=== DATA FOR THIS TASK ===
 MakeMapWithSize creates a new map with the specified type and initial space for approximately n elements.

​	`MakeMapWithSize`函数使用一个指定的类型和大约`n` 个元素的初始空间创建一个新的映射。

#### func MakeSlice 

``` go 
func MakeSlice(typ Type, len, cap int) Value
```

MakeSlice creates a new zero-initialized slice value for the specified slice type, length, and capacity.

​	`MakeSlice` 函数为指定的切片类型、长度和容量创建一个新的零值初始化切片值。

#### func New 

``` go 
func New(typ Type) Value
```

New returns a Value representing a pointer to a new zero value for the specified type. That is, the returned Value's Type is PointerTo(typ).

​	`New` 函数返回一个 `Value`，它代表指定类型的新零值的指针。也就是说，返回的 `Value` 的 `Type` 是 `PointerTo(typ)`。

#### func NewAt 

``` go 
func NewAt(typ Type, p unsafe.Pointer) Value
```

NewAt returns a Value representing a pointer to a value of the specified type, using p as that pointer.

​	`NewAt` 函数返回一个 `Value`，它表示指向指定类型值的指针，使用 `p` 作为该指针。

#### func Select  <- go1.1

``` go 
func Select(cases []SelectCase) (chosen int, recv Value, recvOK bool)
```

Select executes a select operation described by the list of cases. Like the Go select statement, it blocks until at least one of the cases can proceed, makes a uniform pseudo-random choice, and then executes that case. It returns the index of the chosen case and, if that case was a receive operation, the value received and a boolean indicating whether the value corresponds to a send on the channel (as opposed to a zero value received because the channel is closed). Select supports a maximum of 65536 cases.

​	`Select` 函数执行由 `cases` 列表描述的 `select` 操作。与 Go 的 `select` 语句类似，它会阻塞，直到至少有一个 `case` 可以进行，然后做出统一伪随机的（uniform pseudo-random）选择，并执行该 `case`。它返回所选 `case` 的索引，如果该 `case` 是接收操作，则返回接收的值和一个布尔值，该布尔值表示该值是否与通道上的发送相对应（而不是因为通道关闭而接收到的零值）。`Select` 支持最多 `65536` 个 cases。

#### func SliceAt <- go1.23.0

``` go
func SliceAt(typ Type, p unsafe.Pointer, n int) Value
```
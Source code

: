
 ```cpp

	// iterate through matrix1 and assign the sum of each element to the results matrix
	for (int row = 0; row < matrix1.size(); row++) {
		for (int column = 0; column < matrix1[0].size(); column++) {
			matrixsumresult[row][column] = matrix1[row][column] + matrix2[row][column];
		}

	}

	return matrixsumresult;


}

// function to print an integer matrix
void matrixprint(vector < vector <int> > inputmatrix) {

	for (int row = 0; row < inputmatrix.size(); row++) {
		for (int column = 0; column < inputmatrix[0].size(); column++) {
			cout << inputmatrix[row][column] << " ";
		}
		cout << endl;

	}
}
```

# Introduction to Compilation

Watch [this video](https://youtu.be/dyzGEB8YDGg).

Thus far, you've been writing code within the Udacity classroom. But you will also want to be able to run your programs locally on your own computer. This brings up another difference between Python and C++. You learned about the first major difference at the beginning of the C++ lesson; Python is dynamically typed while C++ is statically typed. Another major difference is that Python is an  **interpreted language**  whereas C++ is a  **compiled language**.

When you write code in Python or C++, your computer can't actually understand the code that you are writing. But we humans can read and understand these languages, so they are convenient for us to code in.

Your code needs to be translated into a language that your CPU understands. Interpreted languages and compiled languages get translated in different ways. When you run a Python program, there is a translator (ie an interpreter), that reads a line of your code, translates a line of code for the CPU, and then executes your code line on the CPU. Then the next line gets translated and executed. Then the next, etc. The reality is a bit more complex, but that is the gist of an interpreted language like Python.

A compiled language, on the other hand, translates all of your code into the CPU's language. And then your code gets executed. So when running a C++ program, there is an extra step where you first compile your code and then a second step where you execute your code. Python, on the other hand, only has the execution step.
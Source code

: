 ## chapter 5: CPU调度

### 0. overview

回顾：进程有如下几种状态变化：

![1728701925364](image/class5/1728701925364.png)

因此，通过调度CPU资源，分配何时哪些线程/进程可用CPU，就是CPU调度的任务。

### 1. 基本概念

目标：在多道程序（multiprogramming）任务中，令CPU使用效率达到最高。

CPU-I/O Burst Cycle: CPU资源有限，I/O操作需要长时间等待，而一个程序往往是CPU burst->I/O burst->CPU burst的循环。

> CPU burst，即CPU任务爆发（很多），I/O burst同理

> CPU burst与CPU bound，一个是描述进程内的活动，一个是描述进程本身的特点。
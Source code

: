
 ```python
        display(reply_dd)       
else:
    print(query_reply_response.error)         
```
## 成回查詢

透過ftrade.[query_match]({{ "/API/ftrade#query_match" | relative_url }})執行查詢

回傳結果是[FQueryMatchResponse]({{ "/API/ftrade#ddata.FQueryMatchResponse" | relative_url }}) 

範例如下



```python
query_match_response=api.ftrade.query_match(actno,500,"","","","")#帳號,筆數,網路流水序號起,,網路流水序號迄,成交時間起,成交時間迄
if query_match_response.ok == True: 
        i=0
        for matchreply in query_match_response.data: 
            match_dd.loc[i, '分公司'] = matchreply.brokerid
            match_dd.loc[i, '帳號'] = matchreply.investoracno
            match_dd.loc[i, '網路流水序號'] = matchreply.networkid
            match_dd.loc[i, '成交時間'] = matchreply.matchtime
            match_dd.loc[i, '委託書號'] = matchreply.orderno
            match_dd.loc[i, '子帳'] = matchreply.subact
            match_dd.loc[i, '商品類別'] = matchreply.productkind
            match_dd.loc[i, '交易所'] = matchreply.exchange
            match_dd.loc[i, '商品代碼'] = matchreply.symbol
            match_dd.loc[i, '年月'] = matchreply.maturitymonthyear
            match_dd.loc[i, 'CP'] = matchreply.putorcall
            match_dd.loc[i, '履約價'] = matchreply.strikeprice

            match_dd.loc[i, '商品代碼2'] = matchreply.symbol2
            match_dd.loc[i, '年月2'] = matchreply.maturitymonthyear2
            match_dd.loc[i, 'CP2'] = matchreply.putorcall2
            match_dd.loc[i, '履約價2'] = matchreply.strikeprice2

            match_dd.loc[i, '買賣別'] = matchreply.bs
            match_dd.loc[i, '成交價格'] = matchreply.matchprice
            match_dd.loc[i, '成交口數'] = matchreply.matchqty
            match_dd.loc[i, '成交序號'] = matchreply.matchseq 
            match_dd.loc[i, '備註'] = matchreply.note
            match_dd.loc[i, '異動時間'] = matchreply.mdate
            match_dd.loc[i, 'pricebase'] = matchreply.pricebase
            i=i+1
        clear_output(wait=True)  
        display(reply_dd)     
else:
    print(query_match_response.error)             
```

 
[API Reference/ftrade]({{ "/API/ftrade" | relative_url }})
===
WHAT TO WORK ON
Where in the records above does the word "executed" appear? Copy each line that holds it.

ANSWER
Your code needs to be translated into a language that your CPU understands. Interpreted languages and compiled languages get translated in different ways. When you run a Python program, there is a translator (ie an interpreter), that reads a line of your code, translates a line of code for the CPU, and then executes your code line on the CPU. Then the next line gets translated and executed. Then the next, etc. The reality is a bit more complex, but that is the gist of an interpreted language like Python.
A compiled language, on the other hand, translates all of your code into the CPU's language. And then your code gets executed. So when running a C++ program, there is an extra step where you first compile your code and then a second step where you execute your code. Python, on the other hand, only has the execution step.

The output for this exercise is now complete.